What are you trying to protect against?


Yikes! This has to be the most frighteningly overdrawn "armor" I've ever seen. It's like the artist couldn't stop adding to it once he or she got going. For starters, unless this is some sort of powered armor (it moves itself) or is made of aluminum foil, I doubt she's going anywhere. As it is, she's forced to stand with her feet almost painfully far apart! But maybe that's just to let her tail show? Or are those swords hanging from her back? It seems to me there's no way she can reach them if they are. I suspect she can't reach the guns on her legs either.

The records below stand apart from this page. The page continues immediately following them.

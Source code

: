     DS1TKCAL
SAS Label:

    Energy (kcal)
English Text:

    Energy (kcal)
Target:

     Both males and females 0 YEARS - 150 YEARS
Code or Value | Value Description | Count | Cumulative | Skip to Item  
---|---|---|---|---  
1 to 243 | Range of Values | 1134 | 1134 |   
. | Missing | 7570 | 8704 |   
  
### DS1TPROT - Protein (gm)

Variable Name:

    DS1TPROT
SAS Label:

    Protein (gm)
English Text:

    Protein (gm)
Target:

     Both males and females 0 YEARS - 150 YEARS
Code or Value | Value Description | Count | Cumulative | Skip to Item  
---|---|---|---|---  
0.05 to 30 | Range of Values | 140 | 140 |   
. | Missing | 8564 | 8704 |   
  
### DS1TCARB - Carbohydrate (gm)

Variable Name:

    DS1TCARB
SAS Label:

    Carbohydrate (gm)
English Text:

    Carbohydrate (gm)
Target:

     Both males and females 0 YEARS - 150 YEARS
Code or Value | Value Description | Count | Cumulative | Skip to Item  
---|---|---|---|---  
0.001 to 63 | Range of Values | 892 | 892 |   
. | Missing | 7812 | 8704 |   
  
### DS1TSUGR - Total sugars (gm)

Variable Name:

Are those dinosaurs on her shoulders? I suppose we all could use extra "allies" if we need them, but I'd hate to have carnivorous monsters attached so close to my head. Imagine the breath you'd smell when the wind was from the right direction....

And what is with the raised bubble? Maybe it can lower to cover her head, but if it did, she'd look like a mon calamari!



And to top it all off, she's wearing jewelry! Looks like she just got back from Mardi Gras.

11.08.2009

Sultry Sunday #32 - The weekly "Pop Sensation" crossover

Today, not just a twofer or a threefer, but a fourfer — continuing my countdown of the 57 books I recently acquired at my local University's Book Sale. Please enjoy Books 8-11.

*****

A Mess of March ... I'm moving all the NGAIO MARSH titles to the front of the queue (literally, Roger Daltrey sang the word "queue" as I typed it just now ... freaky coincidence) because one of my readers seems to have a thing for her :)

Book 8: Singing in the Shrouds (Berkley, 1960)
Cover artist: photo?


  • A book that takes on the collapsing telecommunications system, apparently
  • Her miniskirt has its own miniarm.
  • Finally, someone has tamed the wild, native, animalistic mystery novel and made it "civilized literature." Where's my houseboy with the tea!?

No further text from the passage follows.